Wednesday, October 7, 2015

How is your cat?

When I was coming out of the haze in neuro ICU I heard a nurse say, "Honey, you won't be able to go see your mother until you can stop crying." I though they were talking to my daughter Elisabeth. Suddenly, nothing was more important to me than comforting my child.

Concern for my precious daughter Elisabeth filled my heart and mind with an overwhelming passion to bring her comfort. I was desperate to ease the pain in my little girl's heart. My world became completely focused on finding a way to comfort her and so I waited for her to come to me.

The rest of the family came in first. I felt that Elisabeth was in the hallway tying to compose herself. I wanted to share with my family the visions I had seen in recovery. I was stunned at the effort it took to simply find the words and the energy to express myself. I had seen a mystery and did my best to share to share it.

I had a different message for my weeping child. I didn't want to tell her something I wanted to give her something. Comfort. When she was finally able to come to me I drew on my the last ounce of my strength and but could only whisper before drifting into unconsciousness, "How is you heart?" I have no memory of her response because every thing went blank.
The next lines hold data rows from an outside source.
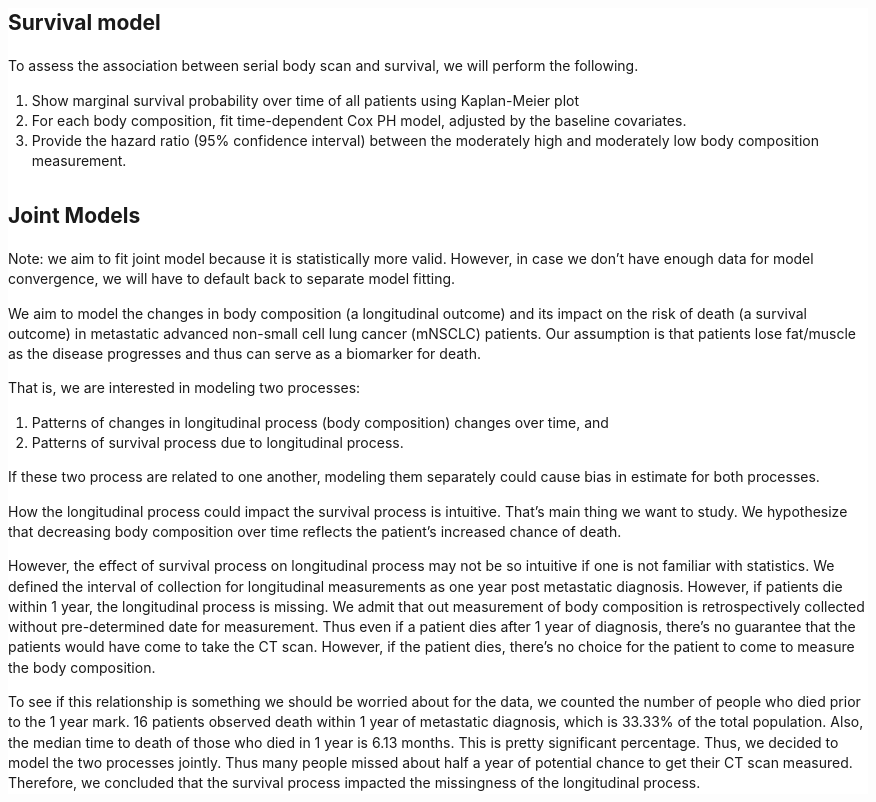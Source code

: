   

## Survival model

To assess the association between serial body scan and survival, we will
perform the following.

1.  Show marginal survival probability over time of all patients using
    Kaplan-Meier plot
2.  For each body composition, fit time-dependent Cox PH model, adjusted
    by the baseline covariates.
3.  Provide the hazard ratio (95% confidence interval) between the
    moderately high and moderately low body composition measurement.

## Joint Models

Note: we aim to fit joint model because it is statistically more valid.
However, in case we don’t have enough data for model convergence, we
will have to default back to separate model fitting.

We aim to model the changes in body composition (a longitudinal outcome)
and its impact on the risk of death (a survival outcome) in metastatic
advanced non-small cell lung cancer (mNSCLC) patients. Our assumption is
that patients lose fat/muscle as the disease progresses and thus can
serve as a biomarker for death.

That is, we are interested in modeling two processes:

1.  Patterns of changes in longitudinal process (body composition)
    changes over time, and
2.  Patterns of survival process due to longitudinal process.

If these two process are related to one another, modeling them
separately could cause bias in estimate for both processes.

How the longitudinal process could impact the survival process is
intuitive. That’s main thing we want to study. We hypothesize that
decreasing body composition over time reflects the patient’s increased
chance of death.

However, the effect of survival process on longitudinal process may not
be so intuitive if one is not familiar with statistics. We defined the
interval of collection for longitudinal measurements as one year post
metastatic diagnosis. However, if patients die within 1 year, the
longitudinal process is missing. We admit that out measurement of body
composition is retrospectively collected without pre-determined date for
measurement. Thus even if a patient dies after 1 year of diagnosis,
there’s no guarantee that the patients would have come to take the CT
scan. However, if the patient dies, there’s no choice for the patient to
come to measure the body composition.

To see if this relationship is something we should be worried about for
the data, we counted the number of people who died prior to the 1 year
mark. 16 patients observed death within 1 year of metastatic diagnosis,
which is 33.33% of the total population. Also, the median time to death
of those who died in 1 year is 6.13 months. This is pretty significant
percentage. Thus, we decided to model the two processes jointly. Thus
many people missed about half a year of potential chance to get their CT
scan measured. Therefore, we concluded that the survival process
impacted the missingness of the longitudinal process.
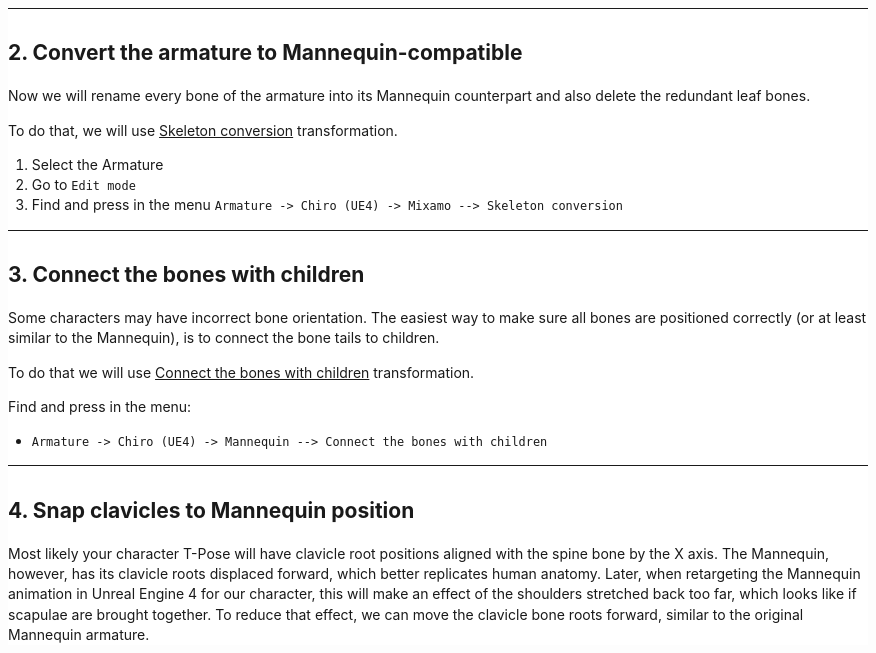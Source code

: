 
---

## 2. Convert the armature to Mannequin-compatible

Now we will rename every bone of the armature into its Mannequin counterpart and also delete the redundant leaf bones.

To do that, we will use [Skeleton conversion](../edit-armature.md#skeleton-conversion) transformation.

 1. Select the Armature
 2. Go to `Edit mode`
 3. Find and press in the menu `Armature -> Chiro (UE4) -> Mixamo --> Skeleton conversion`

<video controls width="700">
  <source src="../img/mixamo/step2-convert.webm" type="video/webm">
  Step 2: Skeleton conversion
</video>

---

## 3. Connect the bones with children

Some characters may have incorrect bone orientation.
The easiest way to make sure all bones are positioned correctly (or at least similar to the Mannequin), is to connect
the bone tails to children.

To do that we will use [Connect the bones with children](../edit-armature.md#connect-the-bones-with-children)
transformation.

Find and press in the menu:

 * `Armature -> Chiro (UE4) -> Mannequin --> Connect the bones with children`

<video controls width="700">
  <source src="../img/mixamo/step3-connect-children.webm" type="video/webm">
  Step 3: Connect the bones with children
</video>

---

## 4. Snap clavicles to Mannequin position

Most likely your character T-Pose will have clavicle root positions aligned with the spine bone by the X axis.
The Mannequin, however, has its clavicle roots displaced forward, which better replicates human anatomy.
Later, when retargeting the Mannequin animation in Unreal Engine 4 for our character, this will make an effect of the
shoulders stretched back too far, which looks like if scapulae are brought together. To reduce that effect, we can move the
clavicle bone roots forward, similar to the original Mannequin armature.
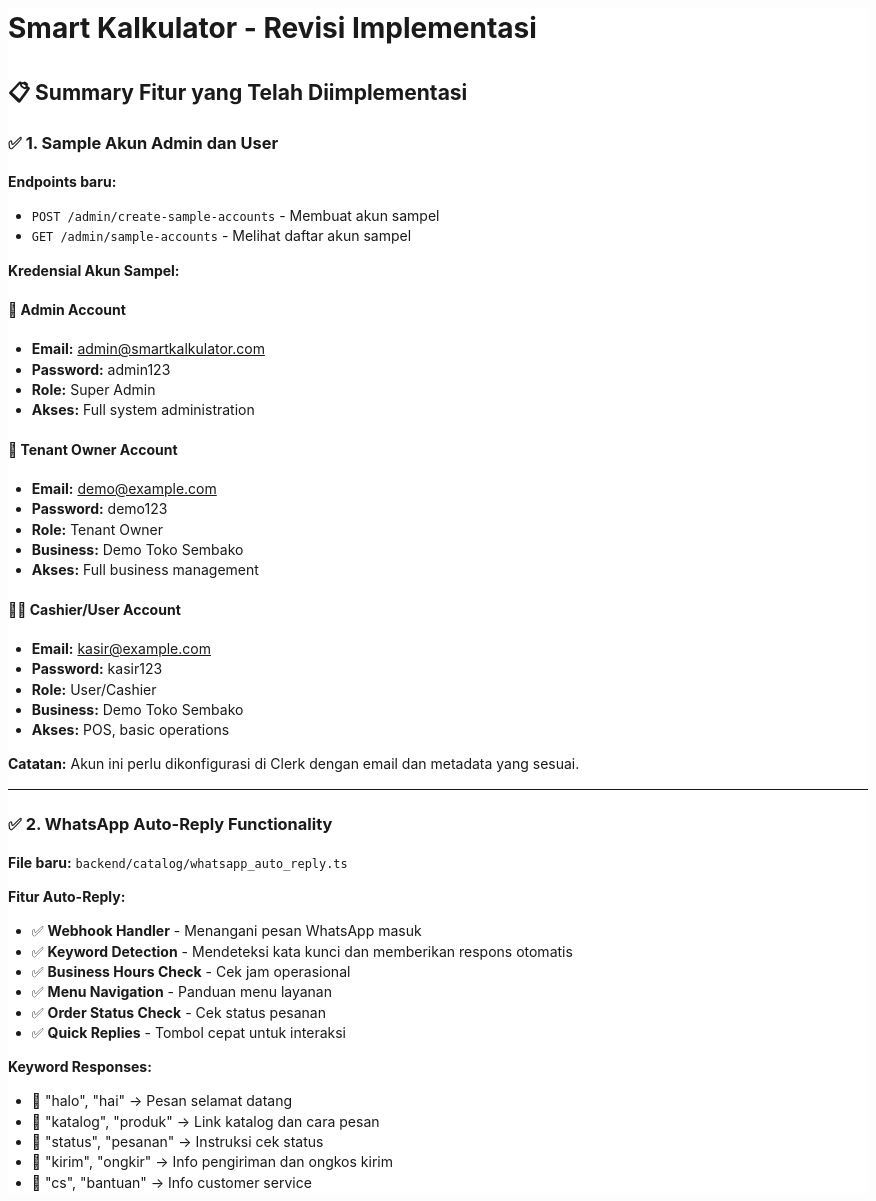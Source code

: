 # Smart Kalkulator - Revisi Implementasi

## 📋 Summary Fitur yang Telah Diimplementasi

### ✅ 1. Sample Akun Admin dan User
**Endpoints baru:**
- `POST /admin/create-sample-accounts` - Membuat akun sampel
- `GET /admin/sample-accounts` - Melihat daftar akun sampel

**Kredensial Akun Sampel:**

#### 🔑 Admin Account
- **Email:** admin@smartkalkulator.com
- **Password:** admin123
- **Role:** Super Admin
- **Akses:** Full system administration

#### 🏪 Tenant Owner Account  
- **Email:** demo@example.com
- **Password:** demo123
- **Role:** Tenant Owner
- **Business:** Demo Toko Sembako
- **Akses:** Full business management

#### 👨‍💼 Cashier/User Account
- **Email:** kasir@example.com
- **Password:** kasir123
- **Role:** User/Cashier
- **Business:** Demo Toko Sembako
- **Akses:** POS, basic operations

**Catatan:** Akun ini perlu dikonfigurasi di Clerk dengan email dan metadata yang sesuai.

---

### ✅ 2. WhatsApp Auto-Reply Functionality

**File baru:** `backend/catalog/whatsapp_auto_reply.ts`

**Fitur Auto-Reply:**
- ✅ **Webhook Handler** - Menangani pesan WhatsApp masuk
- ✅ **Keyword Detection** - Mendeteksi kata kunci dan memberikan respons otomatis
- ✅ **Business Hours Check** - Cek jam operasional
- ✅ **Menu Navigation** - Panduan menu layanan
- ✅ **Order Status Check** - Cek status pesanan
- ✅ **Quick Replies** - Tombol cepat untuk interaksi

**Keyword Responses:**
- 🔹 "halo", "hai" → Pesan selamat datang
- 🔹 "katalog", "produk" → Link katalog dan cara pesan
- 🔹 "status", "pesanan" → Instruksi cek status
- 🔹 "kirim", "ongkir" → Info pengiriman dan ongkos kirim
- 🔹 "cs", "bantuan" → Info customer service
First consciousness after brain surgery is an interesting time. Since your brain has been traumatize and is also swollen things are not always what they seem, which I found out when I got home and the family told me what was really happening in the hallway. The voice I heard in the hallway wasn't that of a nurse it was Elisabeth's voice. She was talking to her big sister Faith and I'm sure didn't call her honey. My girls don't talk to each other like that. She was. however, trying to comfort Faith so that she could stop crying and come see me. The reason Elisabeth waited to come in last was because she felt Faith needed to see me first. No one had a clue about what the vision and profound mystery was that I had tried so desperately to share with them. And as for Elisabeth, she was the only one who was pondering the profound question I had asked her. For on that night when I was desperately seeking to give her comfort what she heard was, "How is your cat?" and she couldn't figure out why she had been singled out for such a weird question. But then the Bible says, "Laughter does good like a medicine."